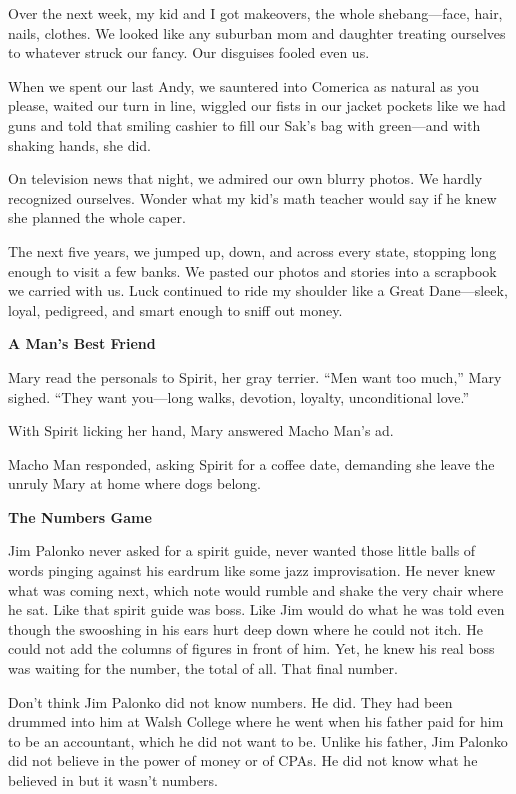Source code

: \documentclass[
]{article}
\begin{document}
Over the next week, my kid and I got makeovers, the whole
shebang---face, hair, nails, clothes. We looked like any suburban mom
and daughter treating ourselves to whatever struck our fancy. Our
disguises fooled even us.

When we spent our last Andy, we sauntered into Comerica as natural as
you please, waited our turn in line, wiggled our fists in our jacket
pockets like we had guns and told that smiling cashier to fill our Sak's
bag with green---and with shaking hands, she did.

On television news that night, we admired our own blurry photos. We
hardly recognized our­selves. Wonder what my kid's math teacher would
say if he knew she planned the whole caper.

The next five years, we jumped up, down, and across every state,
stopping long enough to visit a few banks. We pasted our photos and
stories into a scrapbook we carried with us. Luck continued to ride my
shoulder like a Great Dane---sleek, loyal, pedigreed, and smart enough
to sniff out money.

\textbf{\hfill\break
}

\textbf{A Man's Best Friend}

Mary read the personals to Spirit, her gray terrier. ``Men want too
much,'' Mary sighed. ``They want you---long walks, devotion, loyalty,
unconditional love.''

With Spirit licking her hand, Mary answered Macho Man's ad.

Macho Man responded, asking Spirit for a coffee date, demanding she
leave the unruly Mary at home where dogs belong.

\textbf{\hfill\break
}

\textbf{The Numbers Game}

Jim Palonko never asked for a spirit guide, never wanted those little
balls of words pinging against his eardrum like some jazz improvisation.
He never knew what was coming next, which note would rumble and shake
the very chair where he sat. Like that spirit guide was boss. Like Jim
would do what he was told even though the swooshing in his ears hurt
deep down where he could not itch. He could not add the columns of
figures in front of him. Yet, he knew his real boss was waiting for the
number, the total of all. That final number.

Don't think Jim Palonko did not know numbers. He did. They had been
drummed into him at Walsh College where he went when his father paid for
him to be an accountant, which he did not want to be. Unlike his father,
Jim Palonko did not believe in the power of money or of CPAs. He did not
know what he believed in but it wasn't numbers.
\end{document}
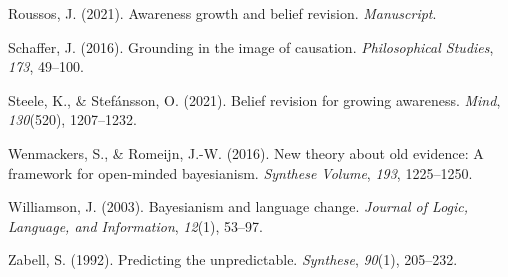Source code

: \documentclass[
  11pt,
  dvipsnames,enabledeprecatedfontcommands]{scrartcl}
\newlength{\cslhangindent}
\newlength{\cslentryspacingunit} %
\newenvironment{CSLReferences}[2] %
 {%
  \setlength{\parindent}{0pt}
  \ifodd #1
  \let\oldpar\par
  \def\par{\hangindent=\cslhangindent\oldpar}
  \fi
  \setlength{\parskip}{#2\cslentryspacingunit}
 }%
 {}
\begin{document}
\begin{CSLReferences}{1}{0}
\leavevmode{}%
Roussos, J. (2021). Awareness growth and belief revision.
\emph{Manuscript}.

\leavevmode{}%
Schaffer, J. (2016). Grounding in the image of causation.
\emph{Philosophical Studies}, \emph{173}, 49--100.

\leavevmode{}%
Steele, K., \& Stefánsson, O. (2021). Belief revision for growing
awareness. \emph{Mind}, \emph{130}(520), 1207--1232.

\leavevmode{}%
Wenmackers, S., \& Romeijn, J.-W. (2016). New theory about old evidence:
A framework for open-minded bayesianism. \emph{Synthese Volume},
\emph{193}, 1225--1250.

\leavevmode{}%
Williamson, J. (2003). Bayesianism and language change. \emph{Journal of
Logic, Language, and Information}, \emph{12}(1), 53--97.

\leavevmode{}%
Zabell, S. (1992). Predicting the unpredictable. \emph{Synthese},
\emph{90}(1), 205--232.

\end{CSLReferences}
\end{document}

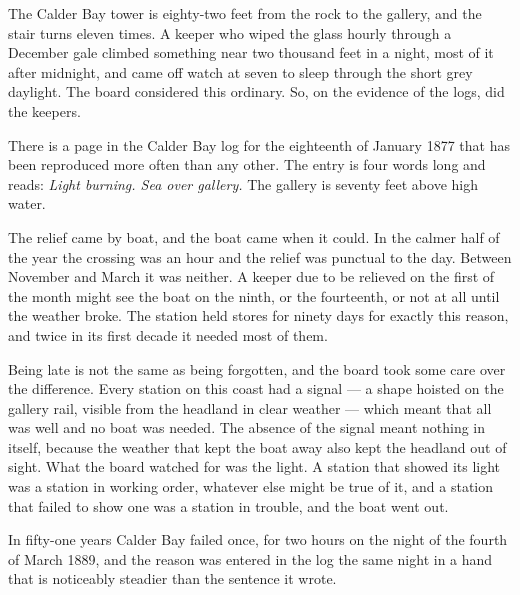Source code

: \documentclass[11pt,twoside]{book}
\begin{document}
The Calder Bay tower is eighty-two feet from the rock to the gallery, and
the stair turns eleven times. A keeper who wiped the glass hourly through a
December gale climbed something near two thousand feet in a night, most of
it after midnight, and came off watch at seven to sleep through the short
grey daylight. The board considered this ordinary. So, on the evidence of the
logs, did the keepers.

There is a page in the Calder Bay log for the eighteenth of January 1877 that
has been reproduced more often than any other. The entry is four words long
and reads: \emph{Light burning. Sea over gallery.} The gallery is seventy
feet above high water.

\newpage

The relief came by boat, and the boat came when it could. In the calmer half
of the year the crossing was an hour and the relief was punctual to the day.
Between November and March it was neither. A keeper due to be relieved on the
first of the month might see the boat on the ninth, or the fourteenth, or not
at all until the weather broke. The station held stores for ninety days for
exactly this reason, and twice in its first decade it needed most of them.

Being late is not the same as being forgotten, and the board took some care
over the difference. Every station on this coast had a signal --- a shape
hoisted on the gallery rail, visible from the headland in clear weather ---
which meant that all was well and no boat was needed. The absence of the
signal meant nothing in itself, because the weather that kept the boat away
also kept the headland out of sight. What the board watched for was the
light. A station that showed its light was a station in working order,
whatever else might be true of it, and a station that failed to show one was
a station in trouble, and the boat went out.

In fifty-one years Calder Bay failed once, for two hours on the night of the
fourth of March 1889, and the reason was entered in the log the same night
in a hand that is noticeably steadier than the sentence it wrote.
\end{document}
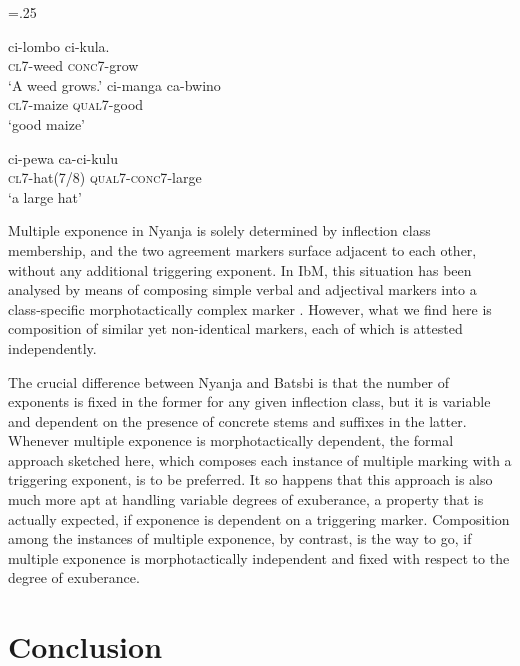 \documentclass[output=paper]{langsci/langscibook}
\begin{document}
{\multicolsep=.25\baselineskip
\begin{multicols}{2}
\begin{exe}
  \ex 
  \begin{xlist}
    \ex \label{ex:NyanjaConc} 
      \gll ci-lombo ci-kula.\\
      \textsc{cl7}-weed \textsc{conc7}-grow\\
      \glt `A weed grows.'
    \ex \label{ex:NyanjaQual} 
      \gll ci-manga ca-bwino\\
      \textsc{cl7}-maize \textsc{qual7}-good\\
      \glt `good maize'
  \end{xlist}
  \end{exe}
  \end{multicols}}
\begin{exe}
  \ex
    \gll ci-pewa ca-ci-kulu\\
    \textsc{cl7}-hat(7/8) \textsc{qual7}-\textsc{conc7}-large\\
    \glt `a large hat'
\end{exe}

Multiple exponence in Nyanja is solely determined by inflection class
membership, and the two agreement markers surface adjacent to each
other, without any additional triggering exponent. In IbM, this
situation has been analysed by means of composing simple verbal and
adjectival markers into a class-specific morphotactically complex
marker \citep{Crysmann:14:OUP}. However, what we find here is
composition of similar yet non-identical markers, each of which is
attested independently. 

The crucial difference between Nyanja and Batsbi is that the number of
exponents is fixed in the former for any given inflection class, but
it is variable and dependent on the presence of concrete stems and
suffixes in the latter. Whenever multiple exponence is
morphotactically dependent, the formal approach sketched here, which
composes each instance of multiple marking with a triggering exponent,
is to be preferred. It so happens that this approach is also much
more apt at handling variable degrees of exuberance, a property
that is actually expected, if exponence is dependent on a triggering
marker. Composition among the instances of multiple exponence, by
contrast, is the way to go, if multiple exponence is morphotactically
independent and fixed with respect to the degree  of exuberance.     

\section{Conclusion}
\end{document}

---*---

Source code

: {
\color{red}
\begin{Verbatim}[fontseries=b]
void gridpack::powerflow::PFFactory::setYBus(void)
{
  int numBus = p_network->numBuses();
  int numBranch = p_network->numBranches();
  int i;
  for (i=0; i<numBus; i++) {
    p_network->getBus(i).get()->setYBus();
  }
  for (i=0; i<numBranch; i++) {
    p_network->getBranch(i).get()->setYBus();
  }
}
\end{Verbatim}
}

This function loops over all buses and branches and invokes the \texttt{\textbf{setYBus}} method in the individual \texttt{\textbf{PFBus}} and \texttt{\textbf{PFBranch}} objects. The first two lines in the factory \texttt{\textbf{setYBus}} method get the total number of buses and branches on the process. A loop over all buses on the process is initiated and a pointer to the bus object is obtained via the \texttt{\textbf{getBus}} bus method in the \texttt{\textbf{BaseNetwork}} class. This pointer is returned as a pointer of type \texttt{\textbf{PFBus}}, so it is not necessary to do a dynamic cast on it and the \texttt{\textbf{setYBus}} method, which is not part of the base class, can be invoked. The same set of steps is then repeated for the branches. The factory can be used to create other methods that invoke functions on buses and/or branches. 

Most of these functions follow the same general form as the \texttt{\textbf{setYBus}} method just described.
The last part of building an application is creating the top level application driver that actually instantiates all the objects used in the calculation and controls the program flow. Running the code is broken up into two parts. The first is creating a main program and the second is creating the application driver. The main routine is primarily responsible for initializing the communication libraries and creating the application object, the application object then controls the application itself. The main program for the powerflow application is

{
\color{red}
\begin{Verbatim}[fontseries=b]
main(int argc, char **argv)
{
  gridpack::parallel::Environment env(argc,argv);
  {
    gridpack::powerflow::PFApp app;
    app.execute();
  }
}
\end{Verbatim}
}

---*---

Problem description
Only the lines above starting with the one with "to sniff out money." and going through the one with "Macho Man responded, asking" are to be copied, word for word and with both ends kept.

Task solution
to sniff out money.

\textbf{\hfill\break
}

\textbf{A Man's Best Friend}

Mary read the personals to Spirit, her gray terrier. ``Men want too
much,'' Mary sighed. ``They want you---long walks, devotion, loyalty,
unconditional love.''

With Spirit licking her hand, Mary answered Macho Man's ad.

Macho Man responded, asking Spirit for a coffee date, demanding she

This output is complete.